Malaikat Jari Besi adalah tokoh persilatan aliran putih yang cukup ternama. Disegani kawan dan ditakuti lawan. Telah tidak terhitung lagi, tokoh persilatan aliran hitam yang tewas di tangannya. Dan berkat keberadaannya, Desa Ampel dan desa-desa sekitarnya aman dari gangguan orang jahat.
Tokoh yang bernama Saratoga pun bukan orang sembarangan. Memang diakui, dia tidak setenar Malaikat Jari Besi, rekannya. Tapi, kelihaiannya mungkin tidak di bawah laki-laki bertubuh kekar berotot itu.

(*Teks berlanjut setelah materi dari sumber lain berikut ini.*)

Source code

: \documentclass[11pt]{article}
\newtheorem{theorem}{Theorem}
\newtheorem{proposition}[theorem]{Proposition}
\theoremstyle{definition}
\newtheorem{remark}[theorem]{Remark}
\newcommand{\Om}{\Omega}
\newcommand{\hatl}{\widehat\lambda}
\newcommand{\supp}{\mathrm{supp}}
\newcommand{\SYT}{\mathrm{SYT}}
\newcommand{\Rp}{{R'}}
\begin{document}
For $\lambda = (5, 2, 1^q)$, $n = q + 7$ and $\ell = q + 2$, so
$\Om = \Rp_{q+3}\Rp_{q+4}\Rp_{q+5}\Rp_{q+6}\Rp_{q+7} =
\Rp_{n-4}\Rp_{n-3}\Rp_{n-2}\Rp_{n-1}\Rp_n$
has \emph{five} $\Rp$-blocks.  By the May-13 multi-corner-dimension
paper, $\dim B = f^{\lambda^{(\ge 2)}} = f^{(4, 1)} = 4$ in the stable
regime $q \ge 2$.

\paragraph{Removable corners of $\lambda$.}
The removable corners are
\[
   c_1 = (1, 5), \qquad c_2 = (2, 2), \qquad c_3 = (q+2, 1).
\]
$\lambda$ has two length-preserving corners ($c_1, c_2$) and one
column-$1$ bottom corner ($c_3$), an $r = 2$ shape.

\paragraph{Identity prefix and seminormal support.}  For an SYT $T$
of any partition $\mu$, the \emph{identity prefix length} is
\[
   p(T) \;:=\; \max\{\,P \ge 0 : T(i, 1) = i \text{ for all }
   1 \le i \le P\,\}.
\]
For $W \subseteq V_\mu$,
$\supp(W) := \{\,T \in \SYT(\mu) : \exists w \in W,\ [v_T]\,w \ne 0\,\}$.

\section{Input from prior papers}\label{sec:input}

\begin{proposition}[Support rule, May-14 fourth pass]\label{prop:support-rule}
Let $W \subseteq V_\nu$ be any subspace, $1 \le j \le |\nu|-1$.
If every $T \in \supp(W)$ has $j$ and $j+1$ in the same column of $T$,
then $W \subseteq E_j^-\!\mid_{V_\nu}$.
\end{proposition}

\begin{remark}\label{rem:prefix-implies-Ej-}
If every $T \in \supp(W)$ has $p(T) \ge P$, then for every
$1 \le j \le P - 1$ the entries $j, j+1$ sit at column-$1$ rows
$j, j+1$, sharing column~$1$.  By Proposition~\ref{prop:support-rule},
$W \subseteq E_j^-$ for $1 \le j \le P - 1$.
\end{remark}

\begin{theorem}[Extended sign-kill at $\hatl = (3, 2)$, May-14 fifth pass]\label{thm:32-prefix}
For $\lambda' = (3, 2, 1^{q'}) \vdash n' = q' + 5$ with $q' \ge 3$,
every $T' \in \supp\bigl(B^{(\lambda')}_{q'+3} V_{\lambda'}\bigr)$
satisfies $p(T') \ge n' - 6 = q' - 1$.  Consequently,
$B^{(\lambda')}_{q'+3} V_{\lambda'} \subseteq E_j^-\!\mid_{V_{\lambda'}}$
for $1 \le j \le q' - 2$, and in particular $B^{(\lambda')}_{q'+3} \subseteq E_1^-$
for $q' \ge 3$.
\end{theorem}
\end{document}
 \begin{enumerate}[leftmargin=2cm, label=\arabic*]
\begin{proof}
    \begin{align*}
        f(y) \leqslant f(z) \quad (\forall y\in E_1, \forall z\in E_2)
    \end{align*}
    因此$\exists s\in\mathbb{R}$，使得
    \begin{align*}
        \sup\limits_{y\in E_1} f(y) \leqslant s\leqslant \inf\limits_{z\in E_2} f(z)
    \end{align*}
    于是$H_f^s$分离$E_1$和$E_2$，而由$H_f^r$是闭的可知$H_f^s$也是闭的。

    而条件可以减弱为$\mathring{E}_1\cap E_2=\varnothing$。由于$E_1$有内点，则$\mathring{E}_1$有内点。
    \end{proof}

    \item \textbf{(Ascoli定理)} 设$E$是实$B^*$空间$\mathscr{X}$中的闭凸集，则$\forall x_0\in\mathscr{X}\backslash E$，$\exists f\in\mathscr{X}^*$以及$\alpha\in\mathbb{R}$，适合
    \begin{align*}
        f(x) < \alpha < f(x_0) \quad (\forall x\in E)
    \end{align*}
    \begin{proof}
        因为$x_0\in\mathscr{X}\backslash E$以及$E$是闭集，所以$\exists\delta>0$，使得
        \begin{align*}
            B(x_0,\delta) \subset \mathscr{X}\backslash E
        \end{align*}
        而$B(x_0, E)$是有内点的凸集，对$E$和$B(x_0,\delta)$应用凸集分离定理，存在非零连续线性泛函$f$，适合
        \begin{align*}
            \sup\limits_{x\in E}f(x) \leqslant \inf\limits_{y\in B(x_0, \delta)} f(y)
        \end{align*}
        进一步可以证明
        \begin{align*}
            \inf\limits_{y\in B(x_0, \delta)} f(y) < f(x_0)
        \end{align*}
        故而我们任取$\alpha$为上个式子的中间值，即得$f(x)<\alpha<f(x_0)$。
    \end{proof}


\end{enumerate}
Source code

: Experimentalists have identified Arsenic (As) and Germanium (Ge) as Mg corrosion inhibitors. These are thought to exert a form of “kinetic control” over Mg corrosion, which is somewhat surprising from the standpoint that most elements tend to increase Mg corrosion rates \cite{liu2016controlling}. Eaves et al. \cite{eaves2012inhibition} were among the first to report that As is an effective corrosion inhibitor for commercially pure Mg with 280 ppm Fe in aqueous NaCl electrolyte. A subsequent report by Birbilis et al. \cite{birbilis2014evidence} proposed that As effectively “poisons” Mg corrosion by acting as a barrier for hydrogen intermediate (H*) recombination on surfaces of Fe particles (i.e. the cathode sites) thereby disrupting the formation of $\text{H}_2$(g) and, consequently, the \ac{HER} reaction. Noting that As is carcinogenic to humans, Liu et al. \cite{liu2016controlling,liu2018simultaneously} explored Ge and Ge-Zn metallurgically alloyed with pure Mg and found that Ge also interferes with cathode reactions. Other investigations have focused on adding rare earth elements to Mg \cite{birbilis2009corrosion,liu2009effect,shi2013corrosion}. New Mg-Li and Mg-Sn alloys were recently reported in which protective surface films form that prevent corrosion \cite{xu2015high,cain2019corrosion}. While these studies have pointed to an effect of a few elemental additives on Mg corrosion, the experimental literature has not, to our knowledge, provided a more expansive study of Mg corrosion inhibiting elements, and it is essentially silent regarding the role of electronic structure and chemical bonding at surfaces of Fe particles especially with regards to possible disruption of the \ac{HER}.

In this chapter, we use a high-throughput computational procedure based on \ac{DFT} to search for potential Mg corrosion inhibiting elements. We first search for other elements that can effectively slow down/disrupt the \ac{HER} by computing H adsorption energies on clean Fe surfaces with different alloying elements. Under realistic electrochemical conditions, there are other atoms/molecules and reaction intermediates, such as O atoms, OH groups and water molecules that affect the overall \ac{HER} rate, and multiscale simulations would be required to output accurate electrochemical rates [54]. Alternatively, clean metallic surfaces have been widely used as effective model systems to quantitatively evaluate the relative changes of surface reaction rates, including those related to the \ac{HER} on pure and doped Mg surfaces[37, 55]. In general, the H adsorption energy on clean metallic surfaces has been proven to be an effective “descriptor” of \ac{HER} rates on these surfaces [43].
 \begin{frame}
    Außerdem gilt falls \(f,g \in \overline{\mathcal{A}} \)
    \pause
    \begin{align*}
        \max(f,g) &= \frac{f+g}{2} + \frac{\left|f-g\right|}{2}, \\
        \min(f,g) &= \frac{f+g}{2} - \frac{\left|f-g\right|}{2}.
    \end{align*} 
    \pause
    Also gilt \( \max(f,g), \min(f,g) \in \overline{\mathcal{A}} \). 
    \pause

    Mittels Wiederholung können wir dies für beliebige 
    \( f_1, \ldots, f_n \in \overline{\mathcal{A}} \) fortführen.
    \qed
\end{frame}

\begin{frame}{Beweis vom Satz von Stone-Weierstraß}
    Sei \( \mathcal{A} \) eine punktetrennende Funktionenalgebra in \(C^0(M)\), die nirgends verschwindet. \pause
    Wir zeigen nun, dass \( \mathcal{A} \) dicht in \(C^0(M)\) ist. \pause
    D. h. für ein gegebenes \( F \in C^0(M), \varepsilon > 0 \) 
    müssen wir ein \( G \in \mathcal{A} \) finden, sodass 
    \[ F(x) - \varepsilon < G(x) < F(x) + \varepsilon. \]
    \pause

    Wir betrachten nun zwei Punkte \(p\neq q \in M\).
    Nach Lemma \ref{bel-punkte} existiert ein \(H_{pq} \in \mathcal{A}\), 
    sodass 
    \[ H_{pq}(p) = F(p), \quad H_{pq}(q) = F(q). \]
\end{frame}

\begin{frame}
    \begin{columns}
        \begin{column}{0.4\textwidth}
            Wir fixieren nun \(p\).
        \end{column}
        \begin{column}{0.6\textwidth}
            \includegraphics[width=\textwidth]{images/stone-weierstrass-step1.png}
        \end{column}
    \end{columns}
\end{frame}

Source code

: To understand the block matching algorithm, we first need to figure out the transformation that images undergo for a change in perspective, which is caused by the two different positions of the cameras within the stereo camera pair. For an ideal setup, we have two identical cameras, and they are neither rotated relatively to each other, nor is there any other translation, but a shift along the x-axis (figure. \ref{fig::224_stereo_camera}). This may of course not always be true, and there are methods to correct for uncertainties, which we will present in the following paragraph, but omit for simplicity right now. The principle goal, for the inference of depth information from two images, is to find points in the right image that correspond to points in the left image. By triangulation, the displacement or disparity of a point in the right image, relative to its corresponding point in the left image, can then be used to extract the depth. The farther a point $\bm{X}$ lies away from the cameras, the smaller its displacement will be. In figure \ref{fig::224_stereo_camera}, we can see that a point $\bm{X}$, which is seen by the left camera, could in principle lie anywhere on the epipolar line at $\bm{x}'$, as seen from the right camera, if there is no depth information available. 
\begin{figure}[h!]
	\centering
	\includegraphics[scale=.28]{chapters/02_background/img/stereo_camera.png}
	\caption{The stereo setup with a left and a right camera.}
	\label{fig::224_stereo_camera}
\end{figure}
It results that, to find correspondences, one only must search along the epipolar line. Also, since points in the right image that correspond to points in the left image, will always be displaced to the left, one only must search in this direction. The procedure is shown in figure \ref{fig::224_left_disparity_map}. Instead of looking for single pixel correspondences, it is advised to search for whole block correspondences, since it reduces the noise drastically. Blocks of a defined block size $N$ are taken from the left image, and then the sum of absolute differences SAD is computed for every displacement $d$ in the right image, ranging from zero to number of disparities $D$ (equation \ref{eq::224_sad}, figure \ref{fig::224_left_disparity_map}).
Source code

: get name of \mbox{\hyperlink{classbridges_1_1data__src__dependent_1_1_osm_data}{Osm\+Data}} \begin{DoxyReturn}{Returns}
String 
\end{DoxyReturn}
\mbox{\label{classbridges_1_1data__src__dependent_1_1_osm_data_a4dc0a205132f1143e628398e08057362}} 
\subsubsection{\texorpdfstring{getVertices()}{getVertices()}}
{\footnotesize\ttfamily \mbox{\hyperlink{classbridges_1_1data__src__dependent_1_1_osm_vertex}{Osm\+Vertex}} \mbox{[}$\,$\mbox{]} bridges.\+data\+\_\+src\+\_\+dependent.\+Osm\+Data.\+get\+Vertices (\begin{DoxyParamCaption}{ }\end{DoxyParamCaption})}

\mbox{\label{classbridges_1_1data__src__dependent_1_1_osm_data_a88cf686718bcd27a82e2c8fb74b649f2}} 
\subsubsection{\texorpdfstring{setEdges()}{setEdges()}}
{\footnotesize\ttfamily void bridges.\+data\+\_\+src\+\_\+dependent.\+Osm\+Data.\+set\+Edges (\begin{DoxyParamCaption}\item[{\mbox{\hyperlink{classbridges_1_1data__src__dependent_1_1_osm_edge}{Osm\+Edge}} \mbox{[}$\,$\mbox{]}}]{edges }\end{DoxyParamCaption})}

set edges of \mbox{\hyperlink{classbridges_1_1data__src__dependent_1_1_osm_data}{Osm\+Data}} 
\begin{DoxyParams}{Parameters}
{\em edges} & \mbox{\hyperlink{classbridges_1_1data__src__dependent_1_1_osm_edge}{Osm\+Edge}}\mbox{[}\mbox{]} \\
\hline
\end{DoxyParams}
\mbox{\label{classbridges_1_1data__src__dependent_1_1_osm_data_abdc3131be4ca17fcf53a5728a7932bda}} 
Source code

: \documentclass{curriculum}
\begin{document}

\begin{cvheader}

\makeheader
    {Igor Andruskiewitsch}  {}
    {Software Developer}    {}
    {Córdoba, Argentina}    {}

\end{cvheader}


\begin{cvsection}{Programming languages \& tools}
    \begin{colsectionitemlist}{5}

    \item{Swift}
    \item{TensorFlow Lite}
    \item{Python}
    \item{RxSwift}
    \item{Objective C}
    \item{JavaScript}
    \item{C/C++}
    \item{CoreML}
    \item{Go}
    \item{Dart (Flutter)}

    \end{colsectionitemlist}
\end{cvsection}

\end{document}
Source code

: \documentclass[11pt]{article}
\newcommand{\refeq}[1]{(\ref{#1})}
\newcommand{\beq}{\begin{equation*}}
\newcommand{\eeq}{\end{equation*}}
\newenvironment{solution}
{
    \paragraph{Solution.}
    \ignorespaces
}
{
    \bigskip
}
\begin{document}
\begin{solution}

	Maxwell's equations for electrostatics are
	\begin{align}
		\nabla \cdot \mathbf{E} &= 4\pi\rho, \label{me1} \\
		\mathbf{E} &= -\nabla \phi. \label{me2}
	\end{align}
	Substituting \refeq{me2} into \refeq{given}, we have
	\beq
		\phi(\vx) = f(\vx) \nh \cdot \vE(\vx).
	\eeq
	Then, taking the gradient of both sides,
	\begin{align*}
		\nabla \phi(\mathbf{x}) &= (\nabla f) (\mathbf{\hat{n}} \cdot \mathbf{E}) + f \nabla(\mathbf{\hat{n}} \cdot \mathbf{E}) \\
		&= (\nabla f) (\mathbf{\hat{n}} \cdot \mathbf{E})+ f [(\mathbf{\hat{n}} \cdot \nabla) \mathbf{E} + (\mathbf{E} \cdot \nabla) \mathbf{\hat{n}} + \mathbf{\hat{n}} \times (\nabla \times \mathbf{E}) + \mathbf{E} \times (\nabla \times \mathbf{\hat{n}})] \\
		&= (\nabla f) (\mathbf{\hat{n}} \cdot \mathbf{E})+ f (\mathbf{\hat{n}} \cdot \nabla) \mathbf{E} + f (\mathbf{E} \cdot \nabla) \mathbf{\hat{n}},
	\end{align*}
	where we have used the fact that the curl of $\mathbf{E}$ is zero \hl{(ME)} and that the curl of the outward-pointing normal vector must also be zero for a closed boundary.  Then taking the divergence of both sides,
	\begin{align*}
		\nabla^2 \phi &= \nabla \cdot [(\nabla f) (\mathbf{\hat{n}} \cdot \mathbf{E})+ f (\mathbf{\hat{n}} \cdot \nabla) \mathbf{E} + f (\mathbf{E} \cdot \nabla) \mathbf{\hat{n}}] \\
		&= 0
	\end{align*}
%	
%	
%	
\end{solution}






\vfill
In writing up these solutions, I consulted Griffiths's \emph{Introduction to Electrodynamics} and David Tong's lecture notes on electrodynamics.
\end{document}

Malaikat Jari Besi dan Saratoga terus saja mengayuh dayungnya. Dan tentu saja kayuhan itu disertai pengerahan tenaga dalam, karena mereka tengah tergesa-gesa.
"Bisa kuperkirakan, sekarang Pulau Selaksa Setan telah dipenuhi tokoh persilatan," Saratoga kembali membuka percakapan.
"Sudah pasti," sahut Malaikat Jari Besi. "Tahun-tahun sebelumnya saja, ramai. Apalagi sekarang? Kudengar, Dewa Arak tokoh yang menggemparkan itu akan ikut dalam pertarungan kali ini."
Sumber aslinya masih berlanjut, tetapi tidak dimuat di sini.